━━━ TASK MATERIAL
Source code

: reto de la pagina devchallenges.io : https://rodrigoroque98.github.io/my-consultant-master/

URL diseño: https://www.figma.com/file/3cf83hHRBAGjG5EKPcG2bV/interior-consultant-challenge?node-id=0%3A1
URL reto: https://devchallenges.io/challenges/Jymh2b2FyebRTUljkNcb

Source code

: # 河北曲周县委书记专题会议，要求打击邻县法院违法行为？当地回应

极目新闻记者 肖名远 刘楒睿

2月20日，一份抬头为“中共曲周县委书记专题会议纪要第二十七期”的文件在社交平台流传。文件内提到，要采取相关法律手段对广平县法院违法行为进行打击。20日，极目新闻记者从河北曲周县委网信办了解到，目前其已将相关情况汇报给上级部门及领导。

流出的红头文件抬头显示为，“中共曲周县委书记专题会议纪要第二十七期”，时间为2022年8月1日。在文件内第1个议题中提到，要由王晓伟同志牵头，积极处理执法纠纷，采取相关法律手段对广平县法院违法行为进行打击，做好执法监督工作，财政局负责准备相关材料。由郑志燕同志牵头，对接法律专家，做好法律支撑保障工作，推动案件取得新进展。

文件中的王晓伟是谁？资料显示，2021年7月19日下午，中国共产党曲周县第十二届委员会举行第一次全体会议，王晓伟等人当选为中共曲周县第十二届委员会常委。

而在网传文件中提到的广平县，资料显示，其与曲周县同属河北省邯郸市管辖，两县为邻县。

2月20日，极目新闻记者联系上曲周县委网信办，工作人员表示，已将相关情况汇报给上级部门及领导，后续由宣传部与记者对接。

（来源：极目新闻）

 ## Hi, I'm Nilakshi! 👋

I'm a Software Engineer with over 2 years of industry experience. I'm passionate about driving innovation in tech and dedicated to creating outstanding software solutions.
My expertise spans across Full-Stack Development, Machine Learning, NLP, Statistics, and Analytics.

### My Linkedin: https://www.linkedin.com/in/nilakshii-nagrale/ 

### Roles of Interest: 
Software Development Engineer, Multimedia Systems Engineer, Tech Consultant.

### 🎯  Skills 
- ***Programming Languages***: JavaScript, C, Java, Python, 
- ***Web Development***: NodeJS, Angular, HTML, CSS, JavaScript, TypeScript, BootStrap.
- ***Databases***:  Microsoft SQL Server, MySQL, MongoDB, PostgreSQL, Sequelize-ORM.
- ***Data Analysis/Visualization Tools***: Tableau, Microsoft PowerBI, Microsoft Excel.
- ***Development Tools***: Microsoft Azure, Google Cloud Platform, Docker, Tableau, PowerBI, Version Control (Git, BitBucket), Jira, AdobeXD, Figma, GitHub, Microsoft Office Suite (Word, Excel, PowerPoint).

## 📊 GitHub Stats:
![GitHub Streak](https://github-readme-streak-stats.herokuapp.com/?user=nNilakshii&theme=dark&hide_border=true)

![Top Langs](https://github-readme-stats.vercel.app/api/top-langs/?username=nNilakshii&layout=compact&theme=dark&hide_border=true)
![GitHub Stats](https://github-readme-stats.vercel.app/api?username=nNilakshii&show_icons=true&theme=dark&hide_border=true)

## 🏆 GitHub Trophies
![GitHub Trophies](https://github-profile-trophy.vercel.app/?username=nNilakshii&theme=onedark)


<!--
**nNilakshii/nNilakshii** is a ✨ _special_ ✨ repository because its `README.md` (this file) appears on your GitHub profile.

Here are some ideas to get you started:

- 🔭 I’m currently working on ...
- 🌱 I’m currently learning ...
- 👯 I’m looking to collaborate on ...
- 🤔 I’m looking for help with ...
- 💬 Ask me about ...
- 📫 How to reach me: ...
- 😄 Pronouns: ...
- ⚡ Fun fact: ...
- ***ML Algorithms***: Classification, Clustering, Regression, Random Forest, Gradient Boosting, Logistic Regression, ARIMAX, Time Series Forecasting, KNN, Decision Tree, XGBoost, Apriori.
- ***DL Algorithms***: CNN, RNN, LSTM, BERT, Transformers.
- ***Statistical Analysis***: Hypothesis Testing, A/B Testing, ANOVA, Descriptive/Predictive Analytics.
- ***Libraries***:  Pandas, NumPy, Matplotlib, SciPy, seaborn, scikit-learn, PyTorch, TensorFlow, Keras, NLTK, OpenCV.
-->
━━━━━━
WORK TO COMPLETE :: Go through the records and report each line that contains "Development".

TASK SOLUTION ::
My expertise spans across Full-Stack Development, Machine Learning, NLP, Statistics, and Analytics.
Software Development Engineer, Multimedia Systems Engineer, Tech Consultant.
- ***Web Development***: NodeJS, Angular, HTML, CSS, JavaScript, TypeScript, BootStrap.
- ***Development Tools***: Microsoft Azure, Google Cloud Platform, Docker, Tableau, PowerBI, Version Control (Git, BitBucket), Jira, AdobeXD, Figma, GitHub, Microsoft Office Suite (Word, Excel, PowerPoint).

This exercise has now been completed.